When was the last time you were in a meeting and someone said, “I’ll look into that and get back to you”? Anymore, this scenario is rare, thanks to the mobile devices we all carry. We go to meetings with the world at our fingertips.
And when was the last time you interacted with someone who didn't carry a mobile device? It’s practically unheard of. There are currently 6.2 billion mobile subscribers worldwide. And remember, earth’s population is only 7 billion. Mobile subscribers are set to outpace the population by the next summer Olympics (2016).
Mobile devices are becoming synonymous with breathing — they are always on. Over time, could it be possible that humans might become less knowledgeable due to the speed and accessibility of information? Living with this “always on” technology provides instant access to answers. It also challenges what has been considered required learning until now.
Will elementary students always need to remember that in “1492, Columbus sailed the ocean blue”? Or might it be acceptable to be familiar with the role Columbus played in American history, while leaving the details (like dates) to Siri? With respect to my educator friends, I wouldn’t care to predict when this might happen, but I admittedly find it conceivable.
So what does this mean for your brand?
- Creating a strong presence in mobile is more important than any other channel. If you're doing anything, do mobile. Don’t just think apps, think multiple apps.
- Provide desirable industry-specific information to your constituents via mobile strategies. This will give you an advantage — findability. Focus your efforts on providing branded answers to common questions within the scope of your industry. Be the go-to source for relevant information, and provide it for users on the go.
- Create a specific mobile strategy to help those within your organization better understand mobile trends. Repurposing existing web tools will not be adequate for mobile. A mobile strategy leverages information for mobility's sake. What does it mean to access information on the go? What information is uniquely mobile for your brand? Build around that.
A few more thoughts on how mobile impacts learning ...
At the start of my first year in high school, my favorite teacher took the time to explain the importance of what it means to "learn how to learn," rather than only focusing on what is being taught. This idea of how to learn changed my entire outlook on education, and I am thankful for her insight (and better grades).

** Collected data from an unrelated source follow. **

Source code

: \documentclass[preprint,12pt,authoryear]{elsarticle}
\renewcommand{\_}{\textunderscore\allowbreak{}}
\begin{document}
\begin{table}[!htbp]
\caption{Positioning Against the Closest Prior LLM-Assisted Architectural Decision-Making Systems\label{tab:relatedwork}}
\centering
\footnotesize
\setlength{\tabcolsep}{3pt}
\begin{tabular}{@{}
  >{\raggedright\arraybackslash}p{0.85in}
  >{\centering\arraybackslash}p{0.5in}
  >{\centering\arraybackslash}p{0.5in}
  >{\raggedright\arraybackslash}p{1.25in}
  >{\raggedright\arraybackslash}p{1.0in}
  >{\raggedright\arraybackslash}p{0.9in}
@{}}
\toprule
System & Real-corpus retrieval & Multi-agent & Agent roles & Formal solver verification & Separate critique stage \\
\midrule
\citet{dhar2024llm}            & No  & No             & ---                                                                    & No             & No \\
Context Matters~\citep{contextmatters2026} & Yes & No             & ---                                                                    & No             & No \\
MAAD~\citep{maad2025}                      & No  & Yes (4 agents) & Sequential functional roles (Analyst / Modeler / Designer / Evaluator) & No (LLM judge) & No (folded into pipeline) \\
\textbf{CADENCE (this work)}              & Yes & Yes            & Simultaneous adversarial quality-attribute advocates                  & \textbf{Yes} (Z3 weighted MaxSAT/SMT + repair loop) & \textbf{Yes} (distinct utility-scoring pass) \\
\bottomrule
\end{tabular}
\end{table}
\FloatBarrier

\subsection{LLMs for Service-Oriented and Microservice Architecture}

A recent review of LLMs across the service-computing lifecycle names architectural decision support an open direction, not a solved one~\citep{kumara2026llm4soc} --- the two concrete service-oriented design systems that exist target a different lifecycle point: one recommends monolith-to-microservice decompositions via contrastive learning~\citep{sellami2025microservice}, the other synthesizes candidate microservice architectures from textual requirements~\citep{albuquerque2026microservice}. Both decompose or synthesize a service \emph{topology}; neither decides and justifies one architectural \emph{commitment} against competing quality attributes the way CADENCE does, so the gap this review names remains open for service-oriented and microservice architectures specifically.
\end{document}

The fact that textbooks have existed for many years does not support the idea that simply having access to information eliminates the need for learning the information. However, the reality of how fast we access information ultimately impacts the learning process, which is different for everyone; and therein lies the question. Whether the information is stored in our mind or in our hand, it comes down to how fast we can access it and what we can do with it once we have it. The fact remains: information doesn’t infer knowledge, just as knowledge doesn’t infer wisdom.